I ran into this probem when running a test program that keeps on
allocating and touch memory and it eventually fails as the swap space is
full. After the failure, I could not rerun the test program again
because the swap space remained full. I finally track it down to the
fact that the mm stayed on as active_mm of kernel threads. I have to
make sure that all the idle cpus get a user task to run to bump the
dying mm off the active_mm of those cpus, but this is just a workaround,
not a solution to this problem.

>
>> Fix that by forcing the kernel threads to use init_mm as the active_mm
>> if the previous active_mm is dying.
>>
>> The determination of a dying mm is based on the absence of an owning
>> task. The selection of the owning task only happens with the CONFIG_MEMCG
>> option. Without that, there is no simple way to determine the life span
>> of a given mm. So it falls back to the old behavior.
>>
>> Signed-off-by: Waiman Long <longman@...hat.com>
>> ---
>>  include/linux/mm_types.h | 15 +++++++++++++++
>>  kernel/sched/core.c      | 13 +++++++++++--
>>  mm/init-mm.c             |  4 ++++
>>  3 files changed, 30 insertions(+), 2 deletions(-)
>>
>> diff --git a/include/linux/mm_types.h b/include/linux/mm_types.h
>> index 3a37a89eb7a7..32712e78763c 100644
>> --- a/include/linux/mm_types.h
>> +++ b/include/linux/mm_types.h
>> @@ -623,6 +623,21 @@ static inline bool mm_tlb_flush_nested(struct mm_struct *mm)

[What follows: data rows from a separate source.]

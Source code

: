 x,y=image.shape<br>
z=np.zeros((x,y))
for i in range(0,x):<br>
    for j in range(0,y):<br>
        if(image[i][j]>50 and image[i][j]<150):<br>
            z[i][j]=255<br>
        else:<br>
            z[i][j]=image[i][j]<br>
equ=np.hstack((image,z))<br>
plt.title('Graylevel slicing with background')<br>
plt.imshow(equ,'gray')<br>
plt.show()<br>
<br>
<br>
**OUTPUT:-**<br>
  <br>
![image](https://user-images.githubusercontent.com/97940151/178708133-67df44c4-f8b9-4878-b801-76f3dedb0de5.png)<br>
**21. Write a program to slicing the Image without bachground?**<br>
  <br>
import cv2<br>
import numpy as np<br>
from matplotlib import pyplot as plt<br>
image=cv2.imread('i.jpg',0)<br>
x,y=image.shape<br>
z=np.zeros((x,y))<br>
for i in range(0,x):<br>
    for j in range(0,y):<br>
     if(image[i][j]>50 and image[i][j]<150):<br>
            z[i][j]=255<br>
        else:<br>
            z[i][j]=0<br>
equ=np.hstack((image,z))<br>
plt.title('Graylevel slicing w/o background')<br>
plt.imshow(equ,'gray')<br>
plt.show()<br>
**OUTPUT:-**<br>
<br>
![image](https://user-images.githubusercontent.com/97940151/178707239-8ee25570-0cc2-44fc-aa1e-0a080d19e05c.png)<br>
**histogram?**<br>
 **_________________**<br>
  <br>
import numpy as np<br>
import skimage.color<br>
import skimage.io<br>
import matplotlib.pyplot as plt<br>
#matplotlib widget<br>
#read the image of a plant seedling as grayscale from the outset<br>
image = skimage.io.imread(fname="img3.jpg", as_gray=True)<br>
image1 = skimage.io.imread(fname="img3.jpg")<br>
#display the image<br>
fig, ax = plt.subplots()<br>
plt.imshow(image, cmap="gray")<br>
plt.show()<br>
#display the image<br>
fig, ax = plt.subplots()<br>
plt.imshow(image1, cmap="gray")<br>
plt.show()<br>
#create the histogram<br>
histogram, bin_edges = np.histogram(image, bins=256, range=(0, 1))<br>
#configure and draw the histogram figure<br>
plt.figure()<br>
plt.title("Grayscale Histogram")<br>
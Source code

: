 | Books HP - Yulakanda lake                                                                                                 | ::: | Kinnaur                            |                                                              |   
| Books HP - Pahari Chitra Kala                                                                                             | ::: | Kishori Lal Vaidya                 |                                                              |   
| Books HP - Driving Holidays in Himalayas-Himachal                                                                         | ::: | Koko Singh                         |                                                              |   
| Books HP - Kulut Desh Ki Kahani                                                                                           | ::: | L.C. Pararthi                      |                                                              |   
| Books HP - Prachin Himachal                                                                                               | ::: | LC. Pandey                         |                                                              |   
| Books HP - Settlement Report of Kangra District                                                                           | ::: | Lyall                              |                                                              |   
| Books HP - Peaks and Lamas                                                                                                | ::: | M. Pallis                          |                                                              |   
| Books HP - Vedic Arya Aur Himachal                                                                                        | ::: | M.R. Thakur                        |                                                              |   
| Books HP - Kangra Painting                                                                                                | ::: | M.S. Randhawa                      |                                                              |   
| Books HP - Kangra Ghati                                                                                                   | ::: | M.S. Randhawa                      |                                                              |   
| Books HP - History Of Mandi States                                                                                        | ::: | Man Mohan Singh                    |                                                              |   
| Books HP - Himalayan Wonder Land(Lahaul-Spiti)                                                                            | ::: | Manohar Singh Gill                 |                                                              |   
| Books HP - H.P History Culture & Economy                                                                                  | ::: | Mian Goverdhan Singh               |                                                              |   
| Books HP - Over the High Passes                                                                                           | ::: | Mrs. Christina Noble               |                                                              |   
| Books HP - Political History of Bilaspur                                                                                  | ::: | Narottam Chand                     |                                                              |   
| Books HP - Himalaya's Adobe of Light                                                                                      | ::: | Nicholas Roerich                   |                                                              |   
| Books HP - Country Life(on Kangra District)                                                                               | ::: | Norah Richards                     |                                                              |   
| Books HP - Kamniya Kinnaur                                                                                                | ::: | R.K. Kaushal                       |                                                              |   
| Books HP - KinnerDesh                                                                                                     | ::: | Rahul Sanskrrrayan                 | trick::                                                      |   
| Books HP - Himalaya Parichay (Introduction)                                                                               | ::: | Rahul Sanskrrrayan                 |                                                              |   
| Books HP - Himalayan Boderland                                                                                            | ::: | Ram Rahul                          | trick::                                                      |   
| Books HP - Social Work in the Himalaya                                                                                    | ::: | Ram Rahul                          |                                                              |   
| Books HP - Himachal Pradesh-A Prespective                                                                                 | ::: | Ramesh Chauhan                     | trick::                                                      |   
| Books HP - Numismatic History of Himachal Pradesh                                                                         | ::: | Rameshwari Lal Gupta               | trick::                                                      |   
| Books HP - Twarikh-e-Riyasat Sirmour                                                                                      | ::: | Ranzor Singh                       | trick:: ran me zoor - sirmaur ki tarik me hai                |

>>  	return atomic_read(&mm->tlb_flush_pending) > 1;
>>  }
>>  
>> +#ifdef CONFIG_MEMCG
>> +/*
>> + * A mm is considered dying if there is no owning task.
>> + */
>> +static inline bool mm_dying(struct mm_struct *mm)
>> +{
>> +	return !mm->owner;
>> +}
>> +#else
>> +static inline bool mm_dying(struct mm_struct *mm)
>> +{
>> +	return false;
>> +}
>> +#endif
>> +
>>  struct vm_fault;
> Yuck. So people without memcg will still suffer the terrible 'whatever
> it is this patch fixes'.
>
That is true.
>>  /**
>> diff --git a/kernel/sched/core.c b/kernel/sched/core.c
>> index 2b037f195473..923a63262dfd 100644
>> --- a/kernel/sched/core.c
>> +++ b/kernel/sched/core.c
>> @@ -3233,13 +3233,22 @@ context_switch(struct rq *rq, struct task_struct *prev,
>>  	 * Both of these contain the full memory barrier required by
>>  	 * membarrier after storing to rq->curr, before returning to
>>  	 * user-space.
>> +	 *
>> +	 * If mm is NULL and oldmm is dying (!owner), we switch to
>> +	 * init_mm instead to make sure that oldmm can be freed ASAP.
>>  	 */
>> -	if (!mm) {
>> +	if (!mm && !mm_dying(oldmm)) {
>>  		next->active_mm = oldmm;
>>  		mmgrab(oldmm);
>>  		enter_lazy_tlb(oldmm, next);
>> -	} else
>> +	} else {
>> +		if (!mm) {
>> +			mm = &init_mm;
>> +			next->active_mm = mm;
>> +			mmgrab(mm);
>> +		}
>>  		switch_mm_irqs_off(oldmm, mm, next);
>> +	}
>>  
>>  	if (!prev->mm) {
>>  		prev->active_mm = NULL;
> Bah, I see we _still_ haven't 'fixed' that code. And you're making an
> even bigger mess of it.
>
> Let me go find where that cleanup went.

It would be nice if there is a better solution.